=== PROBLEM TO SOLVE ===
Look below for the line holding "średniego czasu renderowania" and the line holding "danych do pamięci". Transcribe exactly those lines and all lines between them, nothing more.

Plain-text document sources:
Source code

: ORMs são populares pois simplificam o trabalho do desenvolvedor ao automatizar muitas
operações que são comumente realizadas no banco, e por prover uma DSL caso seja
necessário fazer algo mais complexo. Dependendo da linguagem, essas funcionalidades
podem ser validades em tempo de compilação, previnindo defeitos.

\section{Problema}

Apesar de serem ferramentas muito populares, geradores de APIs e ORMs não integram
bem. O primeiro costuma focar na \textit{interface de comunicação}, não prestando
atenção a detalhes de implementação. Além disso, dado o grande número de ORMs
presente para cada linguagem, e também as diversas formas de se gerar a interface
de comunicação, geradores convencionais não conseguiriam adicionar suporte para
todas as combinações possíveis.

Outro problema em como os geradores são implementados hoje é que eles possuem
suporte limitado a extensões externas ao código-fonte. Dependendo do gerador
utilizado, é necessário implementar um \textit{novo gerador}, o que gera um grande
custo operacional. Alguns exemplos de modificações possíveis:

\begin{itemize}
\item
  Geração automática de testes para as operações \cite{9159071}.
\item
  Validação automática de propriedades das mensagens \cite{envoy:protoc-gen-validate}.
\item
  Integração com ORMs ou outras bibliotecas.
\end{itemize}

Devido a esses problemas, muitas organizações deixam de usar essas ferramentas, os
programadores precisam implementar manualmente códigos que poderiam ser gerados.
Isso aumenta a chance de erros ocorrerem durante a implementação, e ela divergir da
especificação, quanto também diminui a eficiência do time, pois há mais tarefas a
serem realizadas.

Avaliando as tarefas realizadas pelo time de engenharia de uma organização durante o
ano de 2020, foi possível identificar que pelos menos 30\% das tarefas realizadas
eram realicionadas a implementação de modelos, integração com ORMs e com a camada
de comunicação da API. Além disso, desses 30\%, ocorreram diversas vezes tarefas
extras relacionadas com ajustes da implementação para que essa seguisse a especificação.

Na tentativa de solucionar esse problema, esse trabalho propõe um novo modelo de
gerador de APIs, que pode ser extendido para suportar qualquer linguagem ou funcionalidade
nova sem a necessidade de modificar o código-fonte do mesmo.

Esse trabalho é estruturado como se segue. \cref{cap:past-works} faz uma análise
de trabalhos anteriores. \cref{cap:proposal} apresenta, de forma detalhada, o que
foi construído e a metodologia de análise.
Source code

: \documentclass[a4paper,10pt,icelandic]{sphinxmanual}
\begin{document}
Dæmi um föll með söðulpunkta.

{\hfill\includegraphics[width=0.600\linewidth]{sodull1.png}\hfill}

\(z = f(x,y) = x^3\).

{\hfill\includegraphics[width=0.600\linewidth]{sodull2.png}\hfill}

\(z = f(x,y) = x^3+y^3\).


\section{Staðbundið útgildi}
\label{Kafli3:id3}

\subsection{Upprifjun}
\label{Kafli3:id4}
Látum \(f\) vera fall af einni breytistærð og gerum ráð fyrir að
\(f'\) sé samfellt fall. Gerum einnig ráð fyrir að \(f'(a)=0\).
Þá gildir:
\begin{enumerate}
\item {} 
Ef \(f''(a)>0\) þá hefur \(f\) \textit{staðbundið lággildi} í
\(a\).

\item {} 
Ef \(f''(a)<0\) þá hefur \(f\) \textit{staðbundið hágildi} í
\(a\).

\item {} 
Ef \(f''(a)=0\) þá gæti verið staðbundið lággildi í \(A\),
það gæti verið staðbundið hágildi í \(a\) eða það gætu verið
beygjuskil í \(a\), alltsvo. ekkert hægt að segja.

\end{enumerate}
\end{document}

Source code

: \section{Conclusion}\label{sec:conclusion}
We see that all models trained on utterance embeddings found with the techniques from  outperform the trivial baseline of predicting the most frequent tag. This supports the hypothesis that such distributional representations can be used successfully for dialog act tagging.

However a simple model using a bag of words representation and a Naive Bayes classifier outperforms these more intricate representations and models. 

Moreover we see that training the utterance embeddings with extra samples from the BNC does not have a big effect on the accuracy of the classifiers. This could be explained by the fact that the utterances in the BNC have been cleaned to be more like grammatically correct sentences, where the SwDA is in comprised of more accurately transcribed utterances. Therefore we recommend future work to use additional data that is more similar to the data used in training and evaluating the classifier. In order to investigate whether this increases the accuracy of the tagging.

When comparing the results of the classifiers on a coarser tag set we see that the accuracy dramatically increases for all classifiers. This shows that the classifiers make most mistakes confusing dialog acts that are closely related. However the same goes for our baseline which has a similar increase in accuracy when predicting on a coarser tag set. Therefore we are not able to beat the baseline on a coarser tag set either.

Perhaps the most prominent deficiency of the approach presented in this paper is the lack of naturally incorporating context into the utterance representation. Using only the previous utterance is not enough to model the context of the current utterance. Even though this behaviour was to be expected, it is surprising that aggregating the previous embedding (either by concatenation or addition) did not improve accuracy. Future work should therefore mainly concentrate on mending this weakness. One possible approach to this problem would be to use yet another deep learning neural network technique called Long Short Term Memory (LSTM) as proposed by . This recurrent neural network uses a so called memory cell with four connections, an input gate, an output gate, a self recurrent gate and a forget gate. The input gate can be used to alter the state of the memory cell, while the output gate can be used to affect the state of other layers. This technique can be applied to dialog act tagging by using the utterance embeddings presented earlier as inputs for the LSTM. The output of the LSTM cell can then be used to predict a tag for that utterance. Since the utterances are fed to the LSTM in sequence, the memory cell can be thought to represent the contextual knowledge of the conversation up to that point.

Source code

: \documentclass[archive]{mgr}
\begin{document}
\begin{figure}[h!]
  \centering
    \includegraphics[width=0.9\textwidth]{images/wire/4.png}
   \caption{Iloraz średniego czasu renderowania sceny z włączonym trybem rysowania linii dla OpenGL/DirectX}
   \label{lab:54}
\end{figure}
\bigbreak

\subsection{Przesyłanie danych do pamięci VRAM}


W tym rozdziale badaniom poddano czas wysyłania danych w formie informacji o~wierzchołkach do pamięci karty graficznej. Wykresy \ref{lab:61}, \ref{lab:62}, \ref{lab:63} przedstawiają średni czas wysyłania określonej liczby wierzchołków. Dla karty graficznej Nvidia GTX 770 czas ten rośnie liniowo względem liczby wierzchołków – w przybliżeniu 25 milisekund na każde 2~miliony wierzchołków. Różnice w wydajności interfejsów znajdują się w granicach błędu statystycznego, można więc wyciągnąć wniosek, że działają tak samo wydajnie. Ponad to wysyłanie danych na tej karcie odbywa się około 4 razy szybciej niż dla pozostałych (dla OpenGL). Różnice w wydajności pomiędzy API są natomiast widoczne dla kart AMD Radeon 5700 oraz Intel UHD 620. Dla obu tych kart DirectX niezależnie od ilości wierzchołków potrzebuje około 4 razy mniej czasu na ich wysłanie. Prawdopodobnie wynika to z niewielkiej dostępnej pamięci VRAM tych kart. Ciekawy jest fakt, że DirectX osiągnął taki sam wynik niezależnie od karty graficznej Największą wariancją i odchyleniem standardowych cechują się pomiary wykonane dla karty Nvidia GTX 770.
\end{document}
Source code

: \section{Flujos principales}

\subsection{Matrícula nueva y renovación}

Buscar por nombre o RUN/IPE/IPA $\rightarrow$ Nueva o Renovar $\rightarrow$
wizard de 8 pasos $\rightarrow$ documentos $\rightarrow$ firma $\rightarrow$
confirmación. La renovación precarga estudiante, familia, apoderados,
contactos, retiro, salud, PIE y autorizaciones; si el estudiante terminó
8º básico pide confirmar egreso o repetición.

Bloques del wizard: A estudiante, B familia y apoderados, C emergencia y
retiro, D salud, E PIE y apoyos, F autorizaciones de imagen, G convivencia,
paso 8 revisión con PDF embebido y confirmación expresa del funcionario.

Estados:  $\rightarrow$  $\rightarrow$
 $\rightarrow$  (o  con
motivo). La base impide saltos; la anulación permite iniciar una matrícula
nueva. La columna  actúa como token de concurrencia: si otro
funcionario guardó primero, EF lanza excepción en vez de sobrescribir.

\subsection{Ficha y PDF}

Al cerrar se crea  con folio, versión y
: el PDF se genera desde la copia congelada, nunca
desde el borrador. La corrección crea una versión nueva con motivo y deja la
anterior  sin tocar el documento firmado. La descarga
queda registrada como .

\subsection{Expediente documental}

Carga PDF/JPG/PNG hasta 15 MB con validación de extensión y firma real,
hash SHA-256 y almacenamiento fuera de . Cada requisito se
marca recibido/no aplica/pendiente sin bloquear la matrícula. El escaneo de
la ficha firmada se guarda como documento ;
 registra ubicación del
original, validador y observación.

=== ANSWER ===
   \caption{Iloraz średniego czasu renderowania sceny z włączonym trybem rysowania linii dla OpenGL/DirectX}
   \label{lab:54}
\end{figure}
\bigbreak

\subsection{Przesyłanie danych do pamięci VRAM}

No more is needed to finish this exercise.